■ Work request
Exact copy, no pictures: output all the records that follow.

■ Excerpted records
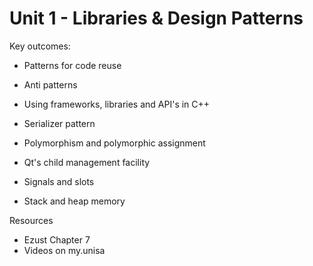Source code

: # Unit 1 - Libraries & Design Patterns

Key outcomes:

* Patterns for code reuse
* Anti patterns

* Using frameworks, libraries and API's in C++

* Serializer pattern

* Polymorphism and polymorphic assignment

* Qt's child management facility

* Signals and slots

* Stack and heap memory

Resources

* Ezust Chapter 7
* Videos on my.unisa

■ Exercise solution
Source code

: # Unit 1 - Libraries & Design Patterns

Key outcomes:

* Patterns for code reuse
* Anti patterns

* Using frameworks, libraries and API's in C++

* Serializer pattern

* Polymorphism and polymorphic assignment

* Qt's child management facility

* Signals and slots

* Stack and heap memory

Resources

* Ezust Chapter 7
* Videos on my.unisa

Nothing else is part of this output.